EXTRACTED INFORMATION: Begin

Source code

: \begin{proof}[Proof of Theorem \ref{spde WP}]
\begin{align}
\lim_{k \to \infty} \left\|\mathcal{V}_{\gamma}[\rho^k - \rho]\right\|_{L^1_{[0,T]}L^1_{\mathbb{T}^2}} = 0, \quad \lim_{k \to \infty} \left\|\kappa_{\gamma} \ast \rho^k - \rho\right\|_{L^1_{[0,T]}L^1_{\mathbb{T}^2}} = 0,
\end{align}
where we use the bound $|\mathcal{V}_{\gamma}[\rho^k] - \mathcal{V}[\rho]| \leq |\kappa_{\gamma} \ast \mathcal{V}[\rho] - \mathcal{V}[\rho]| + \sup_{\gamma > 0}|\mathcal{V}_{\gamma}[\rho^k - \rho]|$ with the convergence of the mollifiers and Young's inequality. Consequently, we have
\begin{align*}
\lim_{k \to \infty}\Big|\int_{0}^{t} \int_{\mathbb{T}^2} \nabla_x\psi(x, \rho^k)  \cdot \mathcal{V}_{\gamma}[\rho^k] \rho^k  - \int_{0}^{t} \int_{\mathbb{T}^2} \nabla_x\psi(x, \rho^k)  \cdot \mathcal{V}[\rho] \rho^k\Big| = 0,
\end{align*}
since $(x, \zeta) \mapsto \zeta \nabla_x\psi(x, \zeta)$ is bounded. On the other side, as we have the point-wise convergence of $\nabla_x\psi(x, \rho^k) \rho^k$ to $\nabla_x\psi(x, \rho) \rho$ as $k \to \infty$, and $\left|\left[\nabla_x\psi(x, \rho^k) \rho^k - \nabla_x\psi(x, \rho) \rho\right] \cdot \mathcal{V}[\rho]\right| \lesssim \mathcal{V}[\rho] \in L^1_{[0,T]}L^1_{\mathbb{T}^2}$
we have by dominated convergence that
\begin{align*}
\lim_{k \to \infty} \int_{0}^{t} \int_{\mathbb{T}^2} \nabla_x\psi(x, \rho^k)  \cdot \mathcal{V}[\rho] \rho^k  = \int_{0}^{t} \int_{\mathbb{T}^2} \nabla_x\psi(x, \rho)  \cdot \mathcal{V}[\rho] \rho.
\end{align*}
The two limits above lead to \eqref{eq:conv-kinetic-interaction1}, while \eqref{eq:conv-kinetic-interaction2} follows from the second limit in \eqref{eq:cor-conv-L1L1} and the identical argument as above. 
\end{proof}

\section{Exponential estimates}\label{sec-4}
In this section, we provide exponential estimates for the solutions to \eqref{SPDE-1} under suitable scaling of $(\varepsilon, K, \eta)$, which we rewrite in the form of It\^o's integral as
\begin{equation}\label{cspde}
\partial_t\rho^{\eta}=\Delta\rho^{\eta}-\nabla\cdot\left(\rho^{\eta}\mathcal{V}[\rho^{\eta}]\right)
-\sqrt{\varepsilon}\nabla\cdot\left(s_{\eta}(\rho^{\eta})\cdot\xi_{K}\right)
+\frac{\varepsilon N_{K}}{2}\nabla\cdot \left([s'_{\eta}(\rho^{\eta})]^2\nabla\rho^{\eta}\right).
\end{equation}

EXTRACTED INFORMATION: End

TASK GOAL: All of the entries above should be written out verbatim.

ANSWER BELOW:
Source code

: \begin{proof}[Proof of Theorem \ref{spde WP}]
\begin{align}
\lim_{k \to \infty} \left\|\mathcal{V}_{\gamma}[\rho^k - \rho]\right\|_{L^1_{[0,T]}L^1_{\mathbb{T}^2}} = 0, \quad \lim_{k \to \infty} \left\|\kappa_{\gamma} \ast \rho^k - \rho\right\|_{L^1_{[0,T]}L^1_{\mathbb{T}^2}} = 0,
\end{align}
where we use the bound $|\mathcal{V}_{\gamma}[\rho^k] - \mathcal{V}[\rho]| \leq |\kappa_{\gamma} \ast \mathcal{V}[\rho] - \mathcal{V}[\rho]| + \sup_{\gamma > 0}|\mathcal{V}_{\gamma}[\rho^k - \rho]|$ with the convergence of the mollifiers and Young's inequality. Consequently, we have
\begin{align*}
\lim_{k \to \infty}\Big|\int_{0}^{t} \int_{\mathbb{T}^2} \nabla_x\psi(x, \rho^k)  \cdot \mathcal{V}_{\gamma}[\rho^k] \rho^k  - \int_{0}^{t} \int_{\mathbb{T}^2} \nabla_x\psi(x, \rho^k)  \cdot \mathcal{V}[\rho] \rho^k\Big| = 0,
\end{align*}
since $(x, \zeta) \mapsto \zeta \nabla_x\psi(x, \zeta)$ is bounded. On the other side, as we have the point-wise convergence of $\nabla_x\psi(x, \rho^k) \rho^k$ to $\nabla_x\psi(x, \rho) \rho$ as $k \to \infty$, and $\left|\left[\nabla_x\psi(x, \rho^k) \rho^k - \nabla_x\psi(x, \rho) \rho\right] \cdot \mathcal{V}[\rho]\right| \lesssim \mathcal{V}[\rho] \in L^1_{[0,T]}L^1_{\mathbb{T}^2}$
we have by dominated convergence that
\begin{align*}
\lim_{k \to \infty} \int_{0}^{t} \int_{\mathbb{T}^2} \nabla_x\psi(x, \rho^k)  \cdot \mathcal{V}[\rho] \rho^k  = \int_{0}^{t} \int_{\mathbb{T}^2} \nabla_x\psi(x, \rho)  \cdot \mathcal{V}[\rho] \rho.
\end{align*}
The two limits above lead to \eqref{eq:conv-kinetic-interaction1}, while \eqref{eq:conv-kinetic-interaction2} follows from the second limit in \eqref{eq:cor-conv-L1L1} and the identical argument as above. 
\end{proof}

\section{Exponential estimates}\label{sec-4}
In this section, we provide exponential estimates for the solutions to \eqref{SPDE-1} under suitable scaling of $(\varepsilon, K, \eta)$, which we rewrite in the form of It\^o's integral as
\begin{equation}\label{cspde}
\partial_t\rho^{\eta}=\Delta\rho^{\eta}-\nabla\cdot\left(\rho^{\eta}\mathcal{V}[\rho^{\eta}]\right)
-\sqrt{\varepsilon}\nabla\cdot\left(s_{\eta}(\rho^{\eta})\cdot\xi_{K}\right)
+\frac{\varepsilon N_{K}}{2}\nabla\cdot \left([s'_{\eta}(\rho^{\eta})]^2\nabla\rho^{\eta}\right).
\end{equation}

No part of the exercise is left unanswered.